Columna de José Miguel Ortiz: La implacable verdad policial

La verdad y la memoria son fundamentales para cualquier país que quiera progresar y no repetir los graves errores y horrores del pasado reciente, por ende, el libro del ex detective Nelson Jofré es otro importante grano de arena en la construcción de nuestra historia reciente.

Por JOSÉ MIGUEL ORTIZ / Foto: GENTILEZA

Conocí a Nelson Jofré en diciembre de 2014, a raíz de un encuentro de encargados regionales de Seguridad Pública. Me llamó rápidamente la atención, ya que era el único ex policía en dicha reunión de la Subsecretaría de Prevención del Delito. A la hora del café ya pudimos conversar, y se podría decir que nos caímos bien ipso facto, nos hicimos rápidamente amigos.

Me confesó lo que significó en su carrera profesional dedicarse a investigar causas emblemáticas de derechos humanos. Un ex director nacional de la PDI, su institución, le dijo: “Pero Nelson para qué te metes en estas cosas tan complejas”, “mejor vente a trabajar conmigo, más tranquilo”.

Recuerdo que, con indisimulado orgullo, me comentó la carta de agradecimiento que le envío Carmen Frei Ruiz Tagle por el gran aporte que entregó en la larga investigación por la muerte del ex Presidente, después de una operación no tan compleja en la Clínica Santa María de Santiago.

Incluso en el libro de Carmen Frei -“Magnicidio”-, le dedica hermosas palabras de agradecimiento.

Pero la verdad es que Nelson Jofré, después de esa conversación con el alto jefe policial, sintió con más fuerza el deber de aportar, desde su expertise, a esclarecer casos como la muerte del ex Presidente Eduardo Frei Montalva.

Tuvo que tomar cursos especiales de química para poder descifrar las malévolas intervenciones del tristemente celebre químico de la DINA, Eugenio Berríos, quien sabía demasiado y falleció en extrañas circunstancias en Uruguay.

Y hace pocos días, una amiga en común me envió el afiche digital del lanzamiento del libro de mi amigo: “La implacable verdad policial”, la apasionante investigación del detective que descubrió al grupo más secreto y letal de la DINA, de editorial Catalonia.

La presentación la hará nada menos que la Premio Nacional de Periodismo, Mónica González.

La portada del libro de Nelson Jofré.

Sin caer en lugares comunes, creo que la acción y desenvolvimiento de la PDI, en el balance final, ha sido un tremendo aporte para el país. Ha colaborado muy profesionalmente con el Poder Judicial y es clave para que los chilenos conozcamos de qué forma la policía secreta de Pinochet se encargó de eliminar, exterminar o dejar en muy mal estado (Bernardo Leighton y su esposa Anita Fresno en Roma) a quienes fueron considerados enemigos importantes de la feroz dictadura chilena.

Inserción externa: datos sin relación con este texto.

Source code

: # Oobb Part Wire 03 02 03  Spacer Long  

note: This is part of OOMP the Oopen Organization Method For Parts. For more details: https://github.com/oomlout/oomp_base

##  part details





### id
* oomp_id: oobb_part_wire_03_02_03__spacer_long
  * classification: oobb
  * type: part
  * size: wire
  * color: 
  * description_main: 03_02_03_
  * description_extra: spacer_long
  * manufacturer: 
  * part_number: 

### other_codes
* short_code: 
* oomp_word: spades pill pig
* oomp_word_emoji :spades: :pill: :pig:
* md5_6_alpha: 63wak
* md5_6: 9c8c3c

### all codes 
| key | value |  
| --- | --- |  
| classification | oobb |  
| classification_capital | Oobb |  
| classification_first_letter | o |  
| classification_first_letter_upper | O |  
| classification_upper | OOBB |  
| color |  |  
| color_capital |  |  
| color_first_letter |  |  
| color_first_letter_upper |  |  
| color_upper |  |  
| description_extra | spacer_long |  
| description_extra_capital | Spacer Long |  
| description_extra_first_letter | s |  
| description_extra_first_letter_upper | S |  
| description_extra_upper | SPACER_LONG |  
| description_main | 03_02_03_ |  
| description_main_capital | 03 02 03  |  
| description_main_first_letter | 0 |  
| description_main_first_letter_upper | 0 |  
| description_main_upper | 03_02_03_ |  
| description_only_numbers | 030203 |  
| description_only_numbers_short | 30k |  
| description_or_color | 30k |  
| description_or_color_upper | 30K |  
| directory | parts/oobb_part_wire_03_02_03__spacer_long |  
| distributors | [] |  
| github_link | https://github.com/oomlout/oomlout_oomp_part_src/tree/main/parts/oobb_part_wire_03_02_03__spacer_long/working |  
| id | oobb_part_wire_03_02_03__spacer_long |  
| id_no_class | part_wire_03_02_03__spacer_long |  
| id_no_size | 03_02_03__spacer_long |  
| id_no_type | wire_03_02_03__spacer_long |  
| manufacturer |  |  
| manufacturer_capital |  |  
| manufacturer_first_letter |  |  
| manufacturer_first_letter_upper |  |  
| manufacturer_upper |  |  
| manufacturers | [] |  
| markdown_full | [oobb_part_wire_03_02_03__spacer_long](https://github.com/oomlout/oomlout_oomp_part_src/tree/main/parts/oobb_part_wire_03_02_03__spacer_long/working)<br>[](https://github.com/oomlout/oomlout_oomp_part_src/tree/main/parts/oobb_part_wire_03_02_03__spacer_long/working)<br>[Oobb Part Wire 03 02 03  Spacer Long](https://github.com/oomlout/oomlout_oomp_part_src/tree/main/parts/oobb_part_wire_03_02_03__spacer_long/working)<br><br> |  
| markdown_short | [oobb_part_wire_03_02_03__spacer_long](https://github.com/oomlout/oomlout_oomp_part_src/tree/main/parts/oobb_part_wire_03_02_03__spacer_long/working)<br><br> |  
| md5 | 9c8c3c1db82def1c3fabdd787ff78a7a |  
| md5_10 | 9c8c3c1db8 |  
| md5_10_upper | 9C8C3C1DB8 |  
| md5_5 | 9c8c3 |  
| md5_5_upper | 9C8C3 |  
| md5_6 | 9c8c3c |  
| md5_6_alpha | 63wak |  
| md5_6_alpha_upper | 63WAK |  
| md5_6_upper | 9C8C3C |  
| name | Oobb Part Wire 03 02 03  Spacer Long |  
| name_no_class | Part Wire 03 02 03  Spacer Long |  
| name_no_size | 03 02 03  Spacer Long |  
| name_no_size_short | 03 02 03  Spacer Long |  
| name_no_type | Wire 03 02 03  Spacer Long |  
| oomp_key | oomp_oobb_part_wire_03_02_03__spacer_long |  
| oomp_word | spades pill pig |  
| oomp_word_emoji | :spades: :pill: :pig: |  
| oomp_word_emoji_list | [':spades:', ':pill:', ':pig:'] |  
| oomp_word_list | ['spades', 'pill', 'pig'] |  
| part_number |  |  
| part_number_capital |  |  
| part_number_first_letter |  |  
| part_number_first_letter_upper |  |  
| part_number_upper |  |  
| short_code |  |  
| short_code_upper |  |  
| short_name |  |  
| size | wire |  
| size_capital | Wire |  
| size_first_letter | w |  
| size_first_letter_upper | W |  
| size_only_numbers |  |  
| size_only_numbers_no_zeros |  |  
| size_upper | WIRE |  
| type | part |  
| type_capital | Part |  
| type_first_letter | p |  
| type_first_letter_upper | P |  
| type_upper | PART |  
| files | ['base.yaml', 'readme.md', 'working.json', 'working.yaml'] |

No es menor asesinar a Orlando Letelier en la capital del mismísimo Estados Unidos y al ex general Carlos Prats y su esposa en pleno centro de Buenos Aires, entre otros emblemáticos hechos que mostraron la cara más cruel de la represión.

Sin ir más lejos, recién se supo de la detención en Florida, Estados Unidos, de quien mató a Víctor Jara. Tuvieron que pasar, nada más y nada menos que 50 largos años.

La PDI ha sido la guarda pretoriana y bastión de nuestra alicaída democracia, por cierto, con el bajo perfil y discreción que caracteriza a los funcionarios de esta institución.

A estas alturas, hombres como Nelson Jofré y muchos otros merecen la condecoración ciudadana.

La verdad y la memoria son fundamentales para cualquier país que quiera progresar y no repetir los graves errores y horrores del pasado reciente. Por ende, el libro mencionado es otro importante grano de arena en la construcción de nuestra historia reciente. Una que demostró las luces y sombras, los aciertos y horrores que puede cometer cualquier persona con una pequeña o gran cuota de poder.